Кроме того, на читателей давило «неотступное и ужасное чувство незащищенности», которое Р. Л. Стивенсон назвал истоком влияния романа: «Бремя цивилизации, которая сильнее давит на тех, кто находится внизу, ощущается нашими плечами во время чтения. Своего рода насмешливое негодование растет в нас по мере того, как мы видим, что общество снова и снова отвергает услуги самых полезных… Таким образом, ужас, который мы испытываем, – это ужас перед аппаратом закона, который с грохотом размалывает в темноте добро и зло между своими огромными колесами»{1097}.
В основе всех экранизаций и постановок «Отверженных» лежит превращение Жавера, упорного почитателя власти, «дикаря на службе у цивилизации», в главного злодея.
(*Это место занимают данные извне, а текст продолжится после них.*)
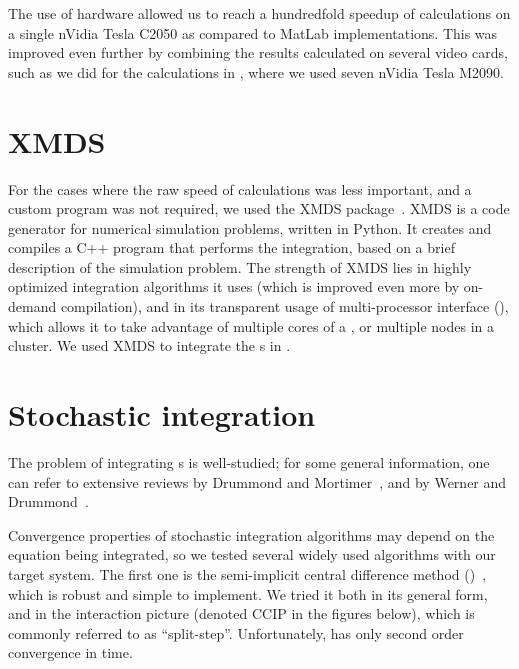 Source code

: The use of  hardware allowed us to reach a hundredfold speedup of calculations on a single nVidia Tesla C2050 as compared to MatLab implementations.
This was improved even further by combining the results calculated on several video cards, such as we did for the calculations in , where we used seven nVidia Tesla M2090.


\section{XMDS}

For the cases where the raw speed of calculations was less important, and a custom  program was not required, we used the XMDS package~\cite{Collecutt2001,Dennis2013}.
XMDS is a code generator for numerical simulation problems, written in Python.
It creates and compiles a C++ program that performs the integration, based on a brief  description of the simulation problem.
The strength of XMDS lies in highly optimized integration algorithms it uses (which is improved even more by on-demand compilation), and in its transparent usage of multi-processor interface (), which allows it to take advantage of multiple cores of a , or multiple nodes in a cluster.
We used XMDS to integrate the s in .


\section{Stochastic integration}

The problem of integrating s is well-studied; for some general information, one can refer to extensive reviews by Drummond and Mortimer~\cite{Drummond1991}, and by Werner and Drummond~\cite{Werner1997}.

Convergence properties of stochastic integration algorithms may depend on the equation being integrated, so we tested several widely used algorithms with our target system.
The first one is the semi-implicit central difference method ()~\cite{Werner1997}, which is robust and simple to implement.
We tried it both in its general form, and in the interaction picture (denoted CCIP in the figures below), which is commonly referred to as ``split-step''.
Unfortunately,  has only second order convergence in time.

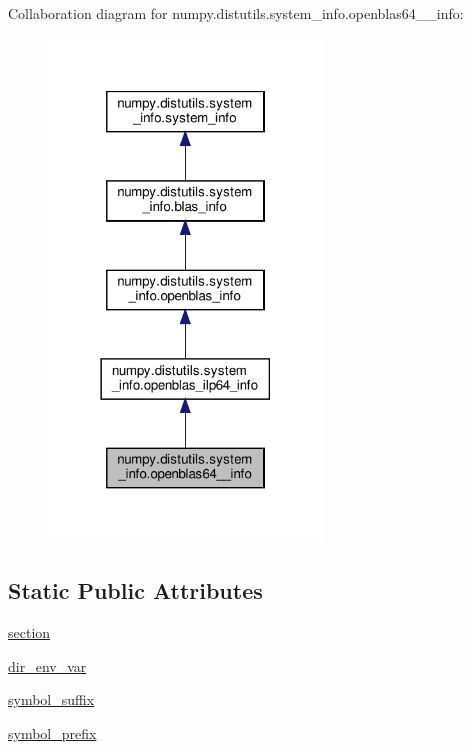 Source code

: Collaboration diagram for numpy.\+distutils.\+system\+\_\+info.\+openblas64\+\_\+\+\_\+info\+:
\nopagebreak
\begin{figure}[H]
\begin{center}
\leavevmode
\includegraphics[width=206pt]{classnumpy_1_1distutils_1_1system__info_1_1openblas64____info__coll__graph}
\end{center}
\end{figure}
\subsection*{Static Public Attributes}
\begin{DoxyCompactItemize}
\item 
\hyperlink{classnumpy_1_1distutils_1_1system__info_1_1openblas64____info_a946dabb9a66ef36a0347e012c1cc1ed3}{section}
\item 
\hyperlink{classnumpy_1_1distutils_1_1system__info_1_1openblas64____info_aff647f1341024efd3ad947af6c7f7a35}{dir\+\_\+env\+\_\+var}
\item 
\hyperlink{classnumpy_1_1distutils_1_1system__info_1_1openblas64____info_a175fe499504d066f993832a0ca001755}{symbol\+\_\+suffix}
\item 
\hyperlink{classnumpy_1_1distutils_1_1system__info_1_1openblas64____info_a989d989d11f1f15265a1cadeabff75ef}{symbol\+\_\+prefix}
\end{DoxyCompactItemize}
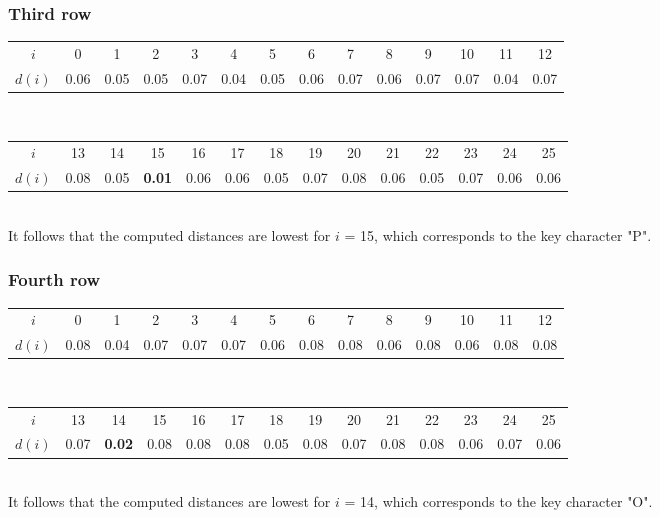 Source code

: \documentclass[11pt]{report}
\begin{document}
\subsubsection{Third row}
\begin{tabular}{| c | c c c c c c c c c c c c c |}
\hline
$i$ & 0 & 1 & 2 & 3 & 4 & 5 & 6 & 7 & 8 & 9 & 10 & 11 & 12\\
$d(i)$ & 0.06
& 0.05
& 0.05
& 0.07
& 0.04
& 0.05
& 0.06
& 0.07
& 0.06
& 0.07
& 0.07
& 0.04
& 0.07\\
\hline
\end{tabular}
\\[0.05cm]
\begin{tabular}{| c | c c c c c c c c c c c c c |}
\hline
$i$ & 13 & 14 & 15 & 16 & 17 & 18 & 19 & 20 & 21 & 22 & 23 & 24 & 25\\
$d(i)$ & 0.08
& 0.05
& \textbf{0.01}
& 0.06
& 0.06
& 0.05
& 0.07
& 0.08
& 0.06
& 0.05
& 0.07
& 0.06
& 0.06\\
\hline
\end{tabular}
${}$\\
It follows that the computed distances are lowest for $i$ = 15, which corresponds to the key
character "P".

\subsubsection{Fourth row}
\begin{tabular}{| c | c c c c c c c c c c c c c |}
\hline
$i$ & 0 & 1 & 2 & 3 & 4 & 5 & 6 & 7 & 8 & 9 & 10 & 11 & 12\\
$d(i)$ & 0.08
& 0.04
& 0.07
& 0.07
& 0.07
& 0.06
& 0.08
& 0.08
& 0.06
& 0.08
& 0.06
& 0.08
& 0.08 \\
\hline
\end{tabular}
\\[0.05cm]
\begin{tabular}{| c | c c c c c c c c c c c c c |}
\hline
$i$ & 13 & 14 & 15 & 16 & 17 & 18 & 19 & 20 & 21 & 22 & 23 & 24 & 25\\
$d(i)$ & 0.07
& \textbf{0.02}
& 0.08
& 0.08
& 0.08
& 0.05
& 0.08
& 0.07
& 0.08
& 0.08
& 0.06
& 0.07
& 0.06\\
\hline
\end{tabular}
${}$\\
It follows that the computed distances are lowest for $i$ = 14, which corresponds to the key
character "O".
\end{document}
Тем самым роман лишается взрывной силы. Главным злом называется один полицейский, а не система, которой он служит.
Для тех, кто признал в черно-белой картине мира, нарисованной Гюго, действительность, увиденную снизу, – например, для солдат во время Гражданской войны в США или для Достоевского, который был «счастлив», что его посадили в тюрьму в 1874 году, потому что «иначе как нашел бы я время освежить мои старые, чудесные впечатления об этой великой книге?»{1098} – «Отверженные» стали нравственной панацеей, Библией народного оптимизма. Книга отстаивала веру в прогресс и преодоление любых страданий. Это замечательно проиллюстрировало неподцензурное «дешевое» англоязычное издание 1887 года с бодрым лозунгом на внутренней стороне обложки: «Какова твоя высшая цель? Победи свою боль! / Везде носи флакон „Эно – фруктовая соль!“»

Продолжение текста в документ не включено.